Un commento legato alla pubblicazione della notizia di una diffida ufficiale nei confronti della sindaca, Virginia Raggi, e del presidente di Ama, Lorenzo Bagnacani, "ad autorizzare immediatamente il conferimento dei rifiuti della Capitale nell’impianto di tritovagliatura di Rocca Cencia gestito da Gino Porcarelli" così come riportata dall'Agenzia Dire. La diffida è stata avanzata da un'avvocata in qualità di cittadina "portatric del diritto soggettivo assoluto alla salubrità dell'ambiente". 

Proprio sul tritovagliatore si era consumato uno scontro tra Muraro e l'ex presidente di Ama Daniele Fortini. Era il 25 luglio del 2016, la Giunta Raggi muoveva i suoi primi passi, e già allora l'ormai ex assessora era dell'idea che l'impianto che Manlio Cerroni aveva affittato alla ditta di Gino Porcarelli andasse messo in funzione per far fronte all'emergenza. "Non chiederò mai a Cerroni di utilizzare il suo tritovagliatore se non me lo dicono le autorità, Regione o Comune" erano state le parole di Fortini. 

Il tritovagliatore di Rocca Cencia, riporta ancora la Dire, autorizzato con determinazione della Provincia di Roma del 7 marzo 2013 e con Determinazione della Regione Lazio per il rilascio dell’Aia (Autorizzazione Integrata Ambientale) del 10 luglio 2017 con scadenza 7 maggio 2026, ha una capacità di trattamento di 400.000 tonnellate all’anno.
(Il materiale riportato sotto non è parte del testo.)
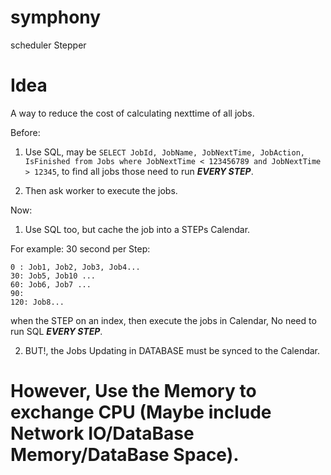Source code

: 
# symphony
scheduler Stepper

# Idea

A way to reduce the cost of calculating nexttime of all jobs.

Before:

1. Use SQL, may be `SELECT JobId, JobName, JobNextTime, JobAction, IsFinished from Jobs where JobNextTime < 123456789 and JobNextTime > 12345`, to find all jobs those need to run ***EVERY STEP***.

2. Then ask worker to execute the jobs.

Now:

1. Use SQL too, but cache the job into a STEPs Calendar.

For example: 30 second per Step:
```
0 : Job1, Job2, Job3, Job4...
30: Job5, Job10 ...
60: Job6, Job7 ...
90:
120: Job8...

```

when the STEP on an index, then execute the jobs in Calendar, No need to run SQL ***EVERY STEP***.

2. BUT!, the Jobs Updating in DATABASE must be synced to the Calendar.


# However, Use the Memory to exchange CPU (Maybe include Network IO/DataBase Memory/DataBase Space).
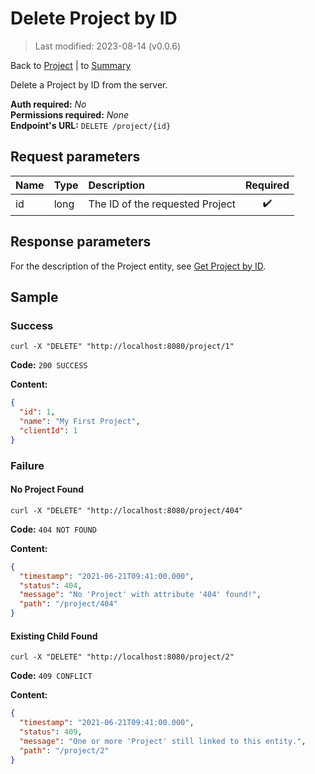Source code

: # Delete Project by ID

> Last modified: 2023-08-14 (v0.0.6)

Back to [Project](../Project.md) | to [Summary](../../README.md)

Delete a Project by ID from the server.

**Auth required:** _No_  
**Permissions required:** _None_  
**Endpoint's URL:** `DELETE /project/{id}`

## Request parameters

| Name | Type | Description                     | Required |
|:-----|:-----|:--------------------------------|:--------:|
| id   | long | The ID of the requested Project |    ✔️    |

## Response parameters

For the description of the Project entity, see [Get Project by ID](Get-Project-by-ID.md).

## Sample

### Success

```shell
curl -X "DELETE" "http://localhost:8080/project/1"
```

**Code:** `200 SUCCESS`

**Content:**

```json
{
  "id": 1,
  "name": "My First Project",
  "clientId": 1
}
```

### Failure

#### No Project Found

```shell
curl -X "DELETE" "http://localhost:8080/project/404"
```

**Code:** `404 NOT FOUND`

**Content:**

```json
{
  "timestamp": "2021-06-21T09:41:00.000",
  "status": 404,
  "message": "No 'Project' with attribute '404' found!",
  "path": "/project/404"
}
```

#### Existing Child Found

```shell
curl -X "DELETE" "http://localhost:8080/project/2"
```

**Code:** `409 CONFLICT`

**Content:**

```json
{
  "timestamp": "2021-06-21T09:41:00.000",
  "status": 409,
  "message": "One or more 'Project' still linked to this entity.",
  "path": "/project/2"
}
```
La piena operatività e regolarità autorizzativa dell’impianto è stata riscontrata anche dalla recente relazione della Commissione bicamerale d’inchiesta sul Ciclo dei rifiuti, pubblicata il 20 dicembre sul sito della Camera dei deputati, che elenca i 51 comuni della provincia di Roma che conferiscono regolarmente all’impianto.